Education International
Education International

Passing of an historical leader

published 13 December 2010 updated 18 May 2011

Motofumi Makieda, one of the leaders who laid the foundations for the creation of Education International, passed away in Tokyo on 4 December. He was aged 89.

Makieda graduated from teachers college during the Second World War, and became a junior high school teacher at the war's end, as the Japan Teachers' Union (JTU Nikkyoso) was founded. He became JTU General Secretary in 1962. His first international experience was in 1968, when he participated in a consultation of the then four international teacher organizations with UNESCO in Paris, on the application of the new ILO/UNESCO Recommendation on the Status of Teachers. This led to the establishment of the Committee of Experts on Application of the Recommendation on Teachers (CEART).

He became President of JTU in 1971 and was also President of the General Council of Trade Unions (SOHYO) from 1976 to 1983. In 1978 he was elected President of the World Confederation of Organizations of the Teaching Profession (WCOTP). During his time as WCOTP President (1978-82), the JTU also affiliated with the International Federation of Free Teachers' Union (IFFTU). This decision reflected Makieda's commitment to international teacher union unity and he was an early advocate for cooperation between the two organizations which created Education International a decade later. Within Japan he supported cooperation between SOHYO and the Japanese Confederation of Labour (DOMEI) which came together in 1989-90 as the Japanese Trade Union Confederation, RENGO.

Teachers in Japan were denied the right to strike, but Makieda led a nation wide strike and went to jail. An international campaign was mobilized to secure his release, while WCOTP and IFFTU took up his case with the ILO Freedom of Association Committee, which recommended that the Japanese authorities revise their labour laws applying to civil servants.

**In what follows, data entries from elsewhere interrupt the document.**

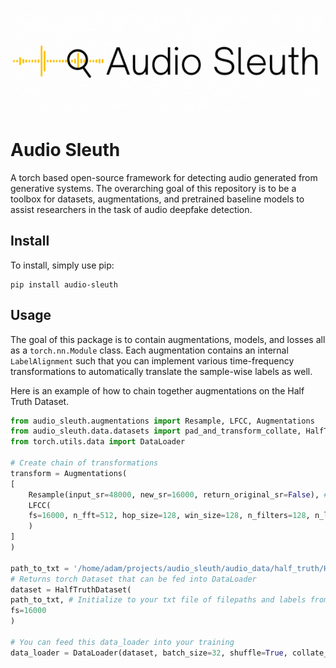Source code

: <p align="center">
  <img src="assets/header.gif" alt="animated" />
</p>


# Audio Sleuth 

A torch based open-source framework for detecting audio generated from generative systems. The overarching goal of this repository is to be a toolbox for datasets, augmentations, and pretrained baseline models to assist researchers in the task of audio deepfake detection.

## Install

To install, simply use pip:

```
pip install audio-sleuth
```

## Usage

The goal of this package is to contain augmentations, models, and losses all as a `torch.nn.Module` class. Each augmentation contains an internal `LabelAlignment` such that you can implement various time-frequency transformations to automatically translate the sample-wise labels as well. 

Here is an example of how to chain together augmentations on the Half Truth Dataset.

```python
from audio_sleuth.augmentations import Resample, LFCC, Augmentations
from audio_sleuth.data.datasets import pad_and_transform_collate, HalfTruthDataset 
from torch.utils.data import DataLoader

# Create chain of transformations
transform = Augmentations(
[
    Resample(input_sr=48000, new_sr=16000, return_original_sr=False), # Downsample block
    LFCC(
    fs=16000, n_fft=512, hop_size=128, win_size=128, n_filters=128, n_lfcc=40 # LFCC augmentation
    )
]
)

path_to_txt = '/home/adam/projects/audio_sleuth/audio_data/half_truth/HAD/HAD_train/HAD_train_label.txt'
# Returns torch Dataset that can be fed into DataLoader
dataset = HalfTruthDataset(
path_to_txt, # Initialize to your txt file of filepaths and labels from dataset
fs=16000
)

# You can feed this data_loader into your training
data_loader = DataLoader(dataset, batch_size=32, shuffle=True, collate_fn=lambda x: pad_and_transform_collate(x, transform))
```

Makieda was strongly committed to international peace. In later years he related how he thought deeply about his experience as a young man during World War II, and resolved to work for peace as well as historical accuracy in Japanese school text books. In 1982, he organized an International Symposium on Disarmament Education in the city of Hiroshima: "at once a warning to humanity, and a testimony to the human will to survive", as he wrote at the time.

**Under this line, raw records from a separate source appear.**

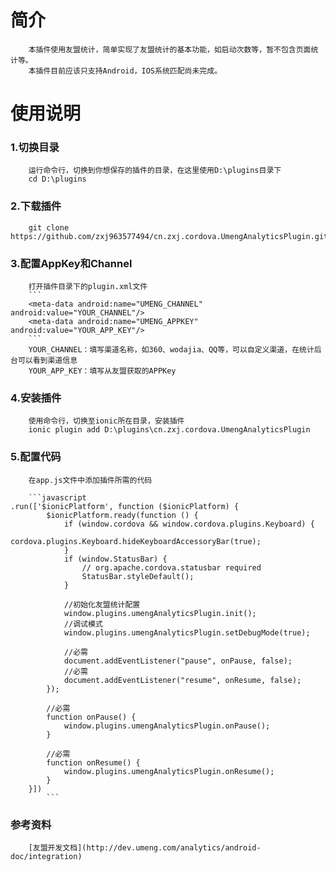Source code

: 简介
===================================
        本插件使用友盟统计，简单实现了友盟统计的基本功能，如启动次数等，暂不包含页面统计等。
        本插件目前应该只支持Android，IOS系统匹配尚未完成。

使用说明
===================================
### 1.切换目录
        运行命令行，切换到你想保存的插件的目录，在这里使用D:\plugins目录下
        cd D:\plugins

### 2.下载插件
        git clone https://github.com/zxj963577494/cn.zxj.cordova.UmengAnalyticsPlugin.git

### 3.配置AppKey和Channel
        打开插件目录下的plugin.xml文件
        ```
        <meta-data android:name="UMENG_CHANNEL" android:value="YOUR_CHANNEL"/>
        <meta-data android:name="UMENG_APPKEY" android:value="YOUR_APP_KEY"/>
        ```
        YOUR_CHANNEL：填写渠道名称，如360、wodajia、QQ等，可以自定义渠道，在统计后台可以看到渠道信息
        YOUR_APP_KEY：填写从友盟获取的APPKey

### 4.安装插件
        使用命令行，切换至ionic所在目录，安装插件
        ionic plugin add D:\plugins\cn.zxj.cordova.UmengAnalyticsPlugin

### 5.配置代码
        在app.js文件中添加插件所需的代码

        ```javascript
    .run(['$ionicPlatform', function ($ionicPlatform) {
            $ionicPlatform.ready(function () {
                if (window.cordova && window.cordova.plugins.Keyboard) {
                    cordova.plugins.Keyboard.hideKeyboardAccessoryBar(true);
                }
                if (window.StatusBar) {
                    // org.apache.cordova.statusbar required
                    StatusBar.styleDefault();
                }

                //初始化友盟统计配置
                window.plugins.umengAnalyticsPlugin.init();
    			//调试模式
                window.plugins.umengAnalyticsPlugin.setDebugMode(true);

    			//必需
                document.addEventListener("pause", onPause, false);
    			//必需
                document.addEventListener("resume", onResume, false);
            });

    		//必需
            function onPause() {
                window.plugins.umengAnalyticsPlugin.onPause();
            }

    		//必需
            function onResume() {
                window.plugins.umengAnalyticsPlugin.onResume();
            }
        }])
            ```
### 参考资料
        [友盟开发文档](http://dev.umeng.com/analytics/android-doc/integration)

His strong defence of JTU, the right to strike, and education for peace, made him the target of death threats, including one attempt in the JTU building, and the government actually provided a security group for his protection. Yet, although his positions were firm and contested by the authorities, he always maintained dialogue with the government of the day.

Upon his retirement as JTU President in 1983, Makieda continued to be active in several organizations, including the Japan-China Friendship Society, which he chaired for a number of years. In 1986 he established a Centre for Skilled Workers, which organized training for Chinese apprentices in Japan, and exchanges of language teachers between the two countries.

Makieda was a courageous, thoughtful and visionary leader, who looked beyond the divisions of the time to seek paths to unity and greater understanding. In so doing, he inspired a new generation, both in Japan and beyond.